#### TASK INPUT

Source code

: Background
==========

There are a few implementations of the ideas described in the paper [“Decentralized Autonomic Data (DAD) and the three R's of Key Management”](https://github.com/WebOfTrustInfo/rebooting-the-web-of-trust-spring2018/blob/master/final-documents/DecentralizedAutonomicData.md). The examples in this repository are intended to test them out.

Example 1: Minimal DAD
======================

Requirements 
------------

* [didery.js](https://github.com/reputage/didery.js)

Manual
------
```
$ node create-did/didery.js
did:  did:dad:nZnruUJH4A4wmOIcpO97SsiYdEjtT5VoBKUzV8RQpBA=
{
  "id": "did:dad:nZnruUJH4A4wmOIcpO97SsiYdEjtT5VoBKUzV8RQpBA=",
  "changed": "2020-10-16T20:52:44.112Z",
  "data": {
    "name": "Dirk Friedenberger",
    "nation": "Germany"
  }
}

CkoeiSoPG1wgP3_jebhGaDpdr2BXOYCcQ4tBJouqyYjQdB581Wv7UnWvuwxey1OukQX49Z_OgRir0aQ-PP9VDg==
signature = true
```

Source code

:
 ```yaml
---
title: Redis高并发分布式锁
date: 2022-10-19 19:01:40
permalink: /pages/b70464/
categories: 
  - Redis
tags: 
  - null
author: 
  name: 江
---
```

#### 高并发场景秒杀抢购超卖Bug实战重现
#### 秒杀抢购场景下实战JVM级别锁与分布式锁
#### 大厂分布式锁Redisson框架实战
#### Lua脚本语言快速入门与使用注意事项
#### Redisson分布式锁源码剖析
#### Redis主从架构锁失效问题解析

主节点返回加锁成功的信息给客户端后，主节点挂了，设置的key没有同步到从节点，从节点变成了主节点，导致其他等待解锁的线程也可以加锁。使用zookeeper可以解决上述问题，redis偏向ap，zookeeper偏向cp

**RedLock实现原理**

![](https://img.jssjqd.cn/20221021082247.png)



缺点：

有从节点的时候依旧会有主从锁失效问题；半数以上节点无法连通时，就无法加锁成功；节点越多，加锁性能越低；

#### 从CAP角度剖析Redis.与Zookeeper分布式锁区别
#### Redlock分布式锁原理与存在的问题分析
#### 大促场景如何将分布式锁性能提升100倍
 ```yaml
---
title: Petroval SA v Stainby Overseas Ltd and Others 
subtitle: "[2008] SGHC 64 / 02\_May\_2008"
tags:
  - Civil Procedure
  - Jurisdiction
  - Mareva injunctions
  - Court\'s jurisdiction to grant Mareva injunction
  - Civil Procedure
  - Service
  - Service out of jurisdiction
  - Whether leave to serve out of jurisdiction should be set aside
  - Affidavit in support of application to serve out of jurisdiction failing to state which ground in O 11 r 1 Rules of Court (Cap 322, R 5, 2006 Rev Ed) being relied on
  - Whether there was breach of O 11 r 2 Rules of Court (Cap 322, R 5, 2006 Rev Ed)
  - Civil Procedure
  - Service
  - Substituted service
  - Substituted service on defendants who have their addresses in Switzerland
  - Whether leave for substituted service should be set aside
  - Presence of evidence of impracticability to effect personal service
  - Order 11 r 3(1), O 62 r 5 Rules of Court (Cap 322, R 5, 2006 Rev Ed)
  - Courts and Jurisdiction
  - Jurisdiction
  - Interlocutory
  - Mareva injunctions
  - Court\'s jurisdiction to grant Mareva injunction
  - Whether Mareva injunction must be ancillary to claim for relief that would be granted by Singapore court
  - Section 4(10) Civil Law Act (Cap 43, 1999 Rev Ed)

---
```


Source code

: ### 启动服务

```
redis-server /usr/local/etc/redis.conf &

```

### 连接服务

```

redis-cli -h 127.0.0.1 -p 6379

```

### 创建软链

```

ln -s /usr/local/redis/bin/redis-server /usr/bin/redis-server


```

########

-- YOUR OBJECTIVE --
What is needed is every line of the records that contains the word "Rules".

-- RESULT FOR THIS TASK --
  - Affidavit in support of application to serve out of jurisdiction failing to state which ground in O 11 r 1 Rules of Court (Cap 322, R 5, 2006 Rev Ed) being relied on
  - Whether there was breach of O 11 r 2 Rules of Court (Cap 322, R 5, 2006 Rev Ed)
  - Order 11 r 3(1), O 62 r 5 Rules of Court (Cap 322, R 5, 2006 Rev Ed)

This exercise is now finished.